• YOUR GOAL:
Your answer must be an exact transcription of the data, with every picture omitted.

• MATERIAL FOR THIS EXERCISE:
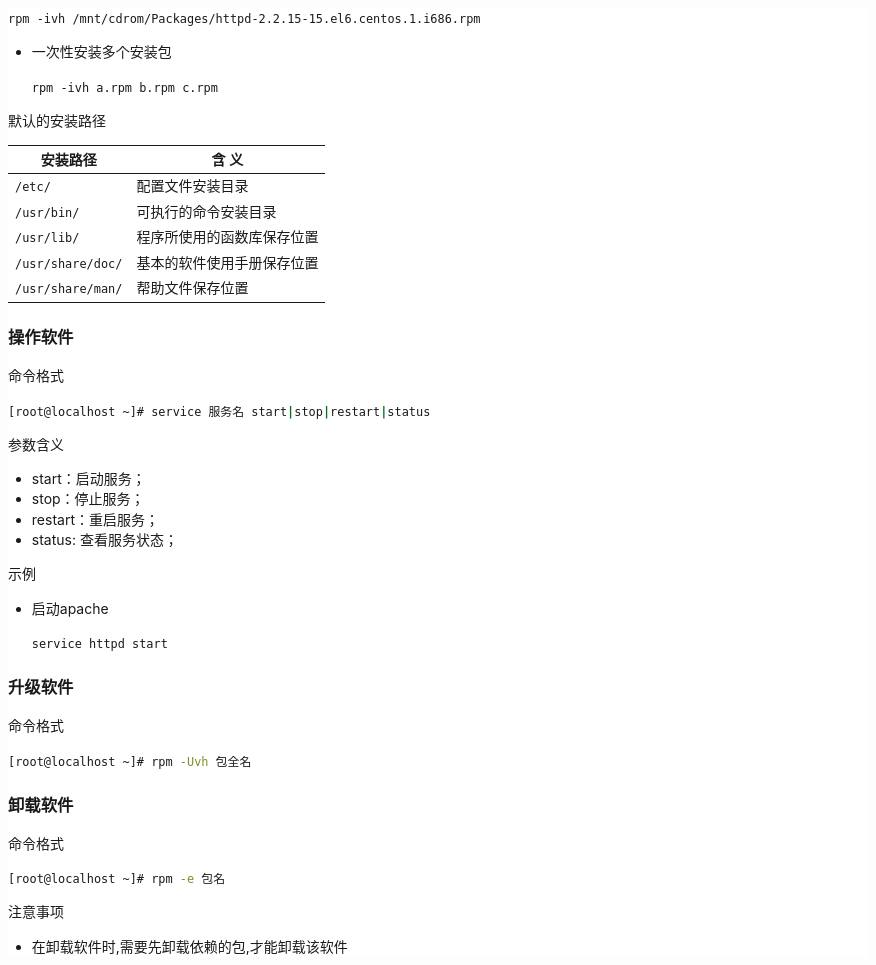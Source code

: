   `rpm -ivh /mnt/cdrom/Packages/httpd-2.2.15-15.el6.centos.1.i686.rpm`

- 一次性安装多个安装包

  `rpm -ivh a.rpm b.rpm c.rpm`

默认的安装路径

| 安装路径          | 含 义                      |
| ----------------- | -------------------------- |
| `/etc/`           | 配置文件安装目录           |
| `/usr/bin/`       | 可执行的命令安装目录       |
| `/usr/lib/`       | 程序所使用的函数库保存位置 |
| `/usr/share/doc/` | 基本的软件使用手册保存位置 |
| `/usr/share/man/` | 帮助文件保存位置           |

### 操作软件

命令格式

```cmd
[root@localhost ~]# service 服务名 start|stop|restart|status
```

参数含义

- start：启动服务；
- stop：停止服务；
- restart：重启服务；
- status: 查看服务状态；

示例

- 启动apache

  `service httpd start `

### 升级软件

命令格式

```cmd
[root@localhost ~]# rpm -Uvh 包全名
```

### 卸载软件

命令格式

```cmd
[root@localhost ~]# rpm -e 包名
```

注意事项

- 在卸载软件时,需要先卸载依赖的包,才能卸载该软件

• TASK OUTPUT:
Source code

:   `rpm -ivh /mnt/cdrom/Packages/httpd-2.2.15-15.el6.centos.1.i686.rpm`

- 一次性安装多个安装包

  `rpm -ivh a.rpm b.rpm c.rpm`

默认的安装路径

| 安装路径          | 含 义                      |
| ----------------- | -------------------------- |
| `/etc/`           | 配置文件安装目录           |
| `/usr/bin/`       | 可执行的命令安装目录       |
| `/usr/lib/`       | 程序所使用的函数库保存位置 |
| `/usr/share/doc/` | 基本的软件使用手册保存位置 |
| `/usr/share/man/` | 帮助文件保存位置           |

### 操作软件

命令格式

```cmd
[root@localhost ~]# service 服务名 start|stop|restart|status
```

参数含义

- start：启动服务；
- stop：停止服务；
- restart：重启服务；
- status: 查看服务状态；

示例

- 启动apache

  `service httpd start `

### 升级软件

命令格式

```cmd
[root@localhost ~]# rpm -Uvh 包全名
```

### 卸载软件

命令格式

```cmd
[root@localhost ~]# rpm -e 包名
```

注意事项

- 在卸载软件时,需要先卸载依赖的包,才能卸载该软件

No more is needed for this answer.